(EXERCISE PROMPT):
Across these entries, work out how many lines carry the string "text", and give only that number.

*** INFORMATION SUPPLIED Section Begins ***

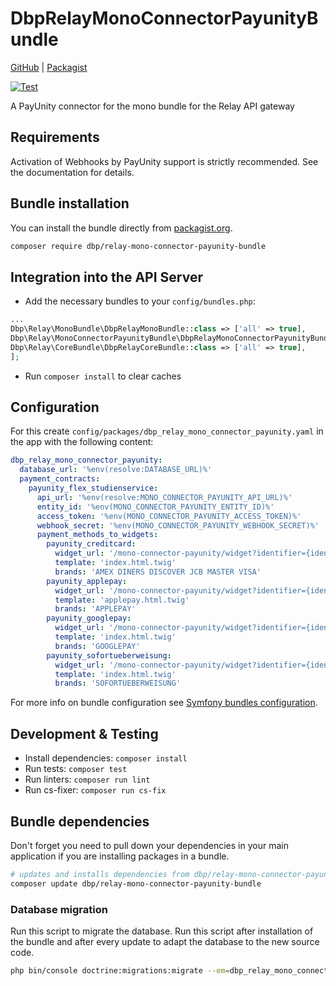 # DbpRelayMonoConnectorPayunityBundle

[GitHub](https://github.com/digital-blueprint/relay-mono-connector-payunity-bundle) |
[Packagist](https://packagist.org/packages/dbp/relay-mono-connector-payunity-bundle)

[![Test](https://github.com/digital-blueprint/relay-mono-connector-payunity-bundle/actions/workflows/test.yml/badge.svg)](https://github.com/digital-blueprint/relay-mono-connector-payunity-bundle/actions/workflows/test.yml)

A PayUnity connector for the mono bundle for the Relay API gateway

## Requirements

Activation of Webhooks by PayUnity support is strictly recommended. See the documentation for details.

## Bundle installation

You can install the bundle directly from [packagist.org](https://packagist.org/packages/dbp/relay-mono-connector-payunity-bundle).

```bash
composer require dbp/relay-mono-connector-payunity-bundle
```
## Integration into the API Server

* Add the necessary bundles to your `config/bundles.php`:

```php
...
Dbp\Relay\MonoBundle\DbpRelayMonoBundle::class => ['all' => true],
Dbp\Relay\MonoConnectorPayunityBundle\DbpRelayMonoConnectorPayunityBundle::class => ['all' => true],
Dbp\Relay\CoreBundle\DbpRelayCoreBundle::class => ['all' => true],
];
```

* Run `composer install` to clear caches

## Configuration

For this create `config/packages/dbp_relay_mono_connector_payunity.yaml` in the app with the following
content:

```yaml
dbp_relay_mono_connector_payunity:
  database_url: '%env(resolve:DATABASE_URL)%'
  payment_contracts:
    payunity_flex_studienservice:
      api_url: '%env(resolve:MONO_CONNECTOR_PAYUNITY_API_URL)%'
      entity_id: '%env(MONO_CONNECTOR_PAYUNITY_ENTITY_ID)%'
      access_token: '%env(MONO_CONNECTOR_PAYUNITY_ACCESS_TOKEN)%'
      webhook_secret: '%env(MONO_CONNECTOR_PAYUNITY_WEBHOOK_SECRET)%'
      payment_methods_to_widgets:
        payunity_creditcard:
          widget_url: '/mono-connector-payunity/widget?identifier={identifier}&lang={lang}'
          template: 'index.html.twig'
          brands: 'AMEX DINERS DISCOVER JCB MASTER VISA'
        payunity_applepay:
          widget_url: '/mono-connector-payunity/widget?identifier={identifier}&lang={lang}'
          template: 'applepay.html.twig'
          brands: 'APPLEPAY'
        payunity_googlepay:
          widget_url: '/mono-connector-payunity/widget?identifier={identifier}&lang={lang}'
          template: 'index.html.twig'
          brands: 'GOOGLEPAY'
        payunity_sofortueberweisung:
          widget_url: '/mono-connector-payunity/widget?identifier={identifier}&lang={lang}'
          template: 'index.html.twig'
          brands: 'SOFORTUEBERWEISUNG'
```

For more info on bundle configuration see [Symfony bundles configuration](https://symfony.com/doc/current/bundles/configuration.html).

## Development & Testing

* Install dependencies: `composer install`
* Run tests: `composer test`
* Run linters: `composer run lint`
* Run cs-fixer: `composer run cs-fix`

## Bundle dependencies

Don't forget you need to pull down your dependencies in your main application if you are installing packages in a bundle.

```bash
# updates and installs dependencies from dbp/relay-mono-connector-payunity-bundle
composer update dbp/relay-mono-connector-payunity-bundle
```

### Database migration

Run this script to migrate the database. Run this script after installation of the bundle and
after every update to adapt the database to the new source code.

```bash
php bin/console doctrine:migrations:migrate --em=dbp_relay_mono_connector_payunity_bundle
```
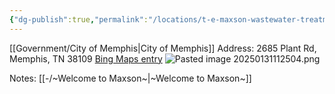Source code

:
 ```yaml
---
{"dg-publish":true,"permalink":"/locations/t-e-maxson-wastewater-treatment-plant/","noteIcon":"","created":"2025-05-20T10:31:25.407-05:00"}
---
```


[[Government/City of Memphis\|City of Memphis]]
Address: 2685 Plant Rd, Memphis, TN 38109
[Bing Maps entry](https://www.bing.com/maps?&ty=18&q=2685%20Plant%20Rd%2C%20Memphis%2C%20TN%2038109&ss=ypid.YN817x13900890&mb=35.079179~-90.167134~35.065552~-90.140784&description=2685%20Plant%20Rd%2C%20Memphis%2C%20TN%2038109%C2%B7Water%20purification%20services&cardbg=%23F98745&dt=1738346400000&tt=T.E.%20Maxson%20WWTF%20Offices&tsts0=%2526ty%253D18%2526q%253D2685%252520Plant%252520Rd%25252C%252520Memphis%25252C%252520TN%25252038109%2526ss%253Dypid.YN817x13900890%2526mb%253D35.079179~-90.167134~35.065552~-90.140784%2526description%253D2685%252520Plant%252520Rd%25252C%252520Memphis%25252C%252520TN%25252038109%2525C2%2525B7Water%252520purification%252520services%2526cardbg%253D%252523F98745%2526dt%253D1738346400000&tstt0=T.E.%20Maxson%20WWTF%20Offices&cp=35.069605~-90.155666&lvl=21.562435&style=h&pi=0&ftst=0&ftics=False&v=2&sV=2&form=S00027)
![Pasted image 20250131112504.png](/img/user/Pasted%20image%2020250131112504.png)

Notes: [[-/~Welcome to Maxson~\|~Welcome to Maxson~]]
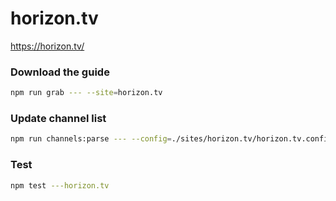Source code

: # horizon.tv

https://horizon.tv/

### Download the guide

```sh
npm run grab --- --site=horizon.tv
```

### Update channel list

```sh
npm run channels:parse --- --config=./sites/horizon.tv/horizon.tv.config.js --output=./sites/horizon.tv/horizon.tv.channels.xml
```

### Test

```sh
npm test ---horizon.tv
```
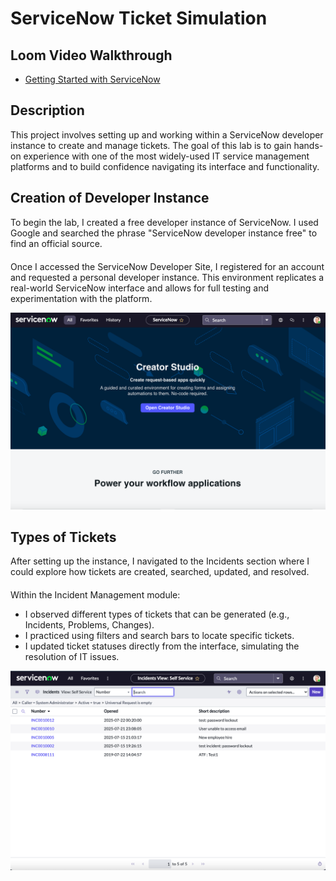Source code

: <h1>ServiceNow Ticket Simulation</h1>
<h2>Loom Video Walkthrough </h2>

- [Getting Started with ServiceNow](https://www.loom.com/share/d7ece94214fe4f6ba3d1bca4a2592571?sid=fd72e04d-c5d9-43e9-9113-6576bf8278e7)
<h2>Description</h2>
This project involves setting up and working within a ServiceNow developer instance to create and manage tickets. The goal of this lab is to gain hands-on experience with one of the most widely-used IT service management platforms and to build confidence navigating its interface and functionality. 
<br />


<h2>Creation of Developer Instance </h2>
<p style="margin-bottom: 20px;">To begin the lab, I created a free developer instance of ServiceNow. I used Google and searched the phrase "ServiceNow developer instance free" to find an official source.</p>

<p>Once I accessed the ServiceNow Developer Site, I registered for an account and requested a personal developer instance. This environment replicates a real-world ServiceNow interface and allows for full testing and experimentation with the platform.</p>
 
![image alt](https://github.com/teelee11/ServiceNow-Lab/blob/97fdeca8eb6f447cdf1852eb59619d4522c8f9fd/servicenow1.png)

<h2>Types of Tickets </h2>
<p style="margin-bottom: 20px;">After setting up the instance, I navigated to the Incidents section where I could explore how tickets are created, searched, updated, and resolved.</p>

<p>Within the Incident Management module:</p>
<ul>
  <li>I observed different types of tickets that can be generated (e.g., Incidents, Problems, Changes).</li>
  <li>I practiced using filters and search bars to locate specific tickets.</li>
  <li>I updated ticket statuses directly from the interface, simulating the resolution of IT issues.</li>
</ul>


![imag alt](https://github.com/teelee11/ServiceNow-Lab/blob/737e1bbc482ce4ea5d21880a0ec580c43465cfc5/servicenow2.png)
<!--
 ```diff
- text in red
+ text in green
! text in orange
# text in gray
@@ text in purple (and bold)@@
```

*** INFORMATION SUPPLIED Section Ends ***

(OUTPUT OF THE EXERCISE):
5